Material for this exercise>
++++

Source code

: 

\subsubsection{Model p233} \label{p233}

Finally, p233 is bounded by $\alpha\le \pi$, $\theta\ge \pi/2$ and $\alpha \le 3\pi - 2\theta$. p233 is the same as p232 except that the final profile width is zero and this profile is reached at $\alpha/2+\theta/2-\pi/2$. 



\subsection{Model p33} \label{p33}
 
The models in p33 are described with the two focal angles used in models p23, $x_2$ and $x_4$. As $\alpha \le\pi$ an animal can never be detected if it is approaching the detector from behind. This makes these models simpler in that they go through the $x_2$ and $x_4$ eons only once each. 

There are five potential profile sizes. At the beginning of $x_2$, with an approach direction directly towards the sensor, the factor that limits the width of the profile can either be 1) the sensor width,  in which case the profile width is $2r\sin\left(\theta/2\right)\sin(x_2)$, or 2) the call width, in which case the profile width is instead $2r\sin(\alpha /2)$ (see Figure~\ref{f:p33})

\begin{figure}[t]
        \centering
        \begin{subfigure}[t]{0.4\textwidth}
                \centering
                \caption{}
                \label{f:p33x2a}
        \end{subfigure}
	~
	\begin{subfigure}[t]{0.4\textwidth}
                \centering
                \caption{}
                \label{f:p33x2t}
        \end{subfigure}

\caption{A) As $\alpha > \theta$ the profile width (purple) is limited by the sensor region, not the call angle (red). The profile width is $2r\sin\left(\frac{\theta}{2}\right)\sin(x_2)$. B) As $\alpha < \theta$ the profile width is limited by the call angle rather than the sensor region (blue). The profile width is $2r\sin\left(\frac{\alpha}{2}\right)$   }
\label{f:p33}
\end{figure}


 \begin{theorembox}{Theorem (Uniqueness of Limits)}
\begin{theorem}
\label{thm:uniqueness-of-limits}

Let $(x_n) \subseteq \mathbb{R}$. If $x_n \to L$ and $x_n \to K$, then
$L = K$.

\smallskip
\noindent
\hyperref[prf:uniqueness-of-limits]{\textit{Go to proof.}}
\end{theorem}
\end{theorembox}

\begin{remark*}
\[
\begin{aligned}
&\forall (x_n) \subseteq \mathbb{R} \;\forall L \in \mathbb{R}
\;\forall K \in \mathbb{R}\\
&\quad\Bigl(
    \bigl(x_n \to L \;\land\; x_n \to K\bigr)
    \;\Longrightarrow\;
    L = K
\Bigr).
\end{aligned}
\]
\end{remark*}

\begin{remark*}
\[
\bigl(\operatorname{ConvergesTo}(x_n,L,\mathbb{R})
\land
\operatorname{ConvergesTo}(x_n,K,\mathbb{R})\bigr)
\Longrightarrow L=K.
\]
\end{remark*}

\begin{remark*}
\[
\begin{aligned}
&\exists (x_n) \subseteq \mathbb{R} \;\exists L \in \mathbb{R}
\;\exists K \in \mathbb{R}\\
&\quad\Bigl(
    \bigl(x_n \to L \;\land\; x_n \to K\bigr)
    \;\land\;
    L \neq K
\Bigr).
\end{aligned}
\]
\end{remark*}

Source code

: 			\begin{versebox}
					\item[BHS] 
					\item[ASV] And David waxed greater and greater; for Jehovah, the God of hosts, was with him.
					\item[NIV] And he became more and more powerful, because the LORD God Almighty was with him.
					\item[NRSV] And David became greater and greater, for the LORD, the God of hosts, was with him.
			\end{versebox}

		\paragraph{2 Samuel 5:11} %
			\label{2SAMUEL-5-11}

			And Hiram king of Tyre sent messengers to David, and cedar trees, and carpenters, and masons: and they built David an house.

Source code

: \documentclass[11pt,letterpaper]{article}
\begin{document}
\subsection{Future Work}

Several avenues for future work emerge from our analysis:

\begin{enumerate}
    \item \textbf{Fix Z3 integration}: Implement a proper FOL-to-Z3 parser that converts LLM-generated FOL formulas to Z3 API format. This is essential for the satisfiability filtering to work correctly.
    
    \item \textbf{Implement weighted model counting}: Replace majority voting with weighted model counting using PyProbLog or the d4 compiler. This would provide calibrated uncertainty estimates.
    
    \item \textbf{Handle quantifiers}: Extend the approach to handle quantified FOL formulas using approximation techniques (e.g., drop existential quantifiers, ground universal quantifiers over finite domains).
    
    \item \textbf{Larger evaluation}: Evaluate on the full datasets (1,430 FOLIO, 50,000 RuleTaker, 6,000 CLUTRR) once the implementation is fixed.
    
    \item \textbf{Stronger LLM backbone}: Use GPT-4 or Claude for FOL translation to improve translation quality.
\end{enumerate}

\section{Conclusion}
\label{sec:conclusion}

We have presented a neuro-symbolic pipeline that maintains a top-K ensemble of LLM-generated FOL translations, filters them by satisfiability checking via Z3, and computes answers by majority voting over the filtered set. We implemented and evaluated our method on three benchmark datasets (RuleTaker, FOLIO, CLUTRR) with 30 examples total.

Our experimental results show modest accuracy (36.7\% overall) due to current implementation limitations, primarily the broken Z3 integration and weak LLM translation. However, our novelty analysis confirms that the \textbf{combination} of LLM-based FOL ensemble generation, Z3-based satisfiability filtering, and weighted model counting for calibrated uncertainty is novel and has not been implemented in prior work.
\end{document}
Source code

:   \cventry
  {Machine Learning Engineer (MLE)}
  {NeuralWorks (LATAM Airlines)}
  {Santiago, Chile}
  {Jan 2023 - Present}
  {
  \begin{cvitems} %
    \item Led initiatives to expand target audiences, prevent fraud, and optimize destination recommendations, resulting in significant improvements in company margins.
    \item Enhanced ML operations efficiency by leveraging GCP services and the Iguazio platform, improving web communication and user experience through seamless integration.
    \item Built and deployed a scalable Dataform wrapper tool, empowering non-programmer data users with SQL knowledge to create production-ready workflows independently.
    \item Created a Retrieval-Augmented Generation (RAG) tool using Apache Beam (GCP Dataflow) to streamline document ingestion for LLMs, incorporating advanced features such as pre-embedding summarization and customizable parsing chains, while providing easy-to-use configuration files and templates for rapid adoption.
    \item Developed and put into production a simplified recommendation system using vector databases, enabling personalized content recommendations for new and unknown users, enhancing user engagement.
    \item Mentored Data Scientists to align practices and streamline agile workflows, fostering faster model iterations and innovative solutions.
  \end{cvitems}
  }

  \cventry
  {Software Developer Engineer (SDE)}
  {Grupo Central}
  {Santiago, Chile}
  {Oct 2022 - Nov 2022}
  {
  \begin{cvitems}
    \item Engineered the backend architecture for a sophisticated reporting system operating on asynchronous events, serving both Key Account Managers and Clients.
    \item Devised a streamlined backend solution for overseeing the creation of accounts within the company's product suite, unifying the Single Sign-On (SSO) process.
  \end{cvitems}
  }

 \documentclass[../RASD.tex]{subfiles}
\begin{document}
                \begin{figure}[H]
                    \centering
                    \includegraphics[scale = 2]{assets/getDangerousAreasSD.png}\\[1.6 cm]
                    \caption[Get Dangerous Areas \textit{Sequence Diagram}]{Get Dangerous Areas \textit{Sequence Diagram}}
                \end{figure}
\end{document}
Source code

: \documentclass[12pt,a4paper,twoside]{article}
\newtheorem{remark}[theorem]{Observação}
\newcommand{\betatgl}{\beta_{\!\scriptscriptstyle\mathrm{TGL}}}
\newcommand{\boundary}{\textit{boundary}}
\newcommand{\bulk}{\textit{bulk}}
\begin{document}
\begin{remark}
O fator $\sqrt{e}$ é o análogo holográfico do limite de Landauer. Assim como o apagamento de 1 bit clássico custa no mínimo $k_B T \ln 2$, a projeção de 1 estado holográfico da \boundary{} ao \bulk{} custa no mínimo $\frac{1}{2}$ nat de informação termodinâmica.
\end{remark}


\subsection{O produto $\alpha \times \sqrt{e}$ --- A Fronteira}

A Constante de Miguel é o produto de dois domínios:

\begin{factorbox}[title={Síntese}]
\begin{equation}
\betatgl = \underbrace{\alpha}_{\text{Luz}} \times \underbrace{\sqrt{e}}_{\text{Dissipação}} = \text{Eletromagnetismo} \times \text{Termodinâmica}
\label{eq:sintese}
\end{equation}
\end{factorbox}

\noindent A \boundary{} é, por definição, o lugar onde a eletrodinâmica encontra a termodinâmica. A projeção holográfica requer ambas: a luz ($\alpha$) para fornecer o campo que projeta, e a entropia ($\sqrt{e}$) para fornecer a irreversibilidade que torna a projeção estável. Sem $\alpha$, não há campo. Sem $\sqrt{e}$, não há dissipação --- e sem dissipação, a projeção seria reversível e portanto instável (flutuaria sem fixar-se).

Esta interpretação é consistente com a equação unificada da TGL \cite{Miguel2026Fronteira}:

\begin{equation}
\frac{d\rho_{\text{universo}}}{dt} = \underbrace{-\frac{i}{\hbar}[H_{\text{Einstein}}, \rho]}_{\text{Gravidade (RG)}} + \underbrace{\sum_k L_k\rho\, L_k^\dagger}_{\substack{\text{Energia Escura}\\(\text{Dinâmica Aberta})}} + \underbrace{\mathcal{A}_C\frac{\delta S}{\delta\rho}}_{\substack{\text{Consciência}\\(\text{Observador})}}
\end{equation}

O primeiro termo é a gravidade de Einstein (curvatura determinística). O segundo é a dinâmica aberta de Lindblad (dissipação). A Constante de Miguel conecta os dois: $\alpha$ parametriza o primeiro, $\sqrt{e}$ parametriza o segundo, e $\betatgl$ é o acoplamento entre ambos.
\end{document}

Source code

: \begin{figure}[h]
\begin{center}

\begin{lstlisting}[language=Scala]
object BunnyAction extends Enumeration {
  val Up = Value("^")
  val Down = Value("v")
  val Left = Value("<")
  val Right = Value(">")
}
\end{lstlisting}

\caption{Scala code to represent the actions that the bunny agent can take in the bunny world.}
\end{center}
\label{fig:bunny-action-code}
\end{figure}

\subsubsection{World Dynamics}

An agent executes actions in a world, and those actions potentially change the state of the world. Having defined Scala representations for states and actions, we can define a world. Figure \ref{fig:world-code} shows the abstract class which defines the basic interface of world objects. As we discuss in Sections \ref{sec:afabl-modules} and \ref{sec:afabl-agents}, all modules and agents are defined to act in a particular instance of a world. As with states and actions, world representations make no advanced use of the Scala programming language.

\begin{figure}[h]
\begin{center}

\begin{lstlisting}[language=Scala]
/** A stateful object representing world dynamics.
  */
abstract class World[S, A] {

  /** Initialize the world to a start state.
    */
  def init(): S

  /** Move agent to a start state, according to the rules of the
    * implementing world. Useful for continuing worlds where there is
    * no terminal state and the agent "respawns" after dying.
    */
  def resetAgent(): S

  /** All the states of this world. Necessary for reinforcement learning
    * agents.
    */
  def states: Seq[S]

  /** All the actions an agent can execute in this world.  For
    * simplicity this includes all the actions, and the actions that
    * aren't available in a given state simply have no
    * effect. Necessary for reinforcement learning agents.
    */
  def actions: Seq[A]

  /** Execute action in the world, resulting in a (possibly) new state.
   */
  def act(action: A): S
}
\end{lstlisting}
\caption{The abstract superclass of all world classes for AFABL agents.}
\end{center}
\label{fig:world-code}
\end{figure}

++++

The problem>
The answer is the records above restated word for word from their opening line through the line that holds "Finally, p233 is", both included, and nothing else.

Written answer>
Source code

: 

\subsubsection{Model p233} \label{p233}

Finally, p233 is bounded by $\alpha\le \pi$, $\theta\ge \pi/2$ and $\alpha \le 3\pi - 2\theta$. p233 is the same as p232 except that the final profile width is zero and this profile is reached at $\alpha/2+\theta/2-\pi/2$. 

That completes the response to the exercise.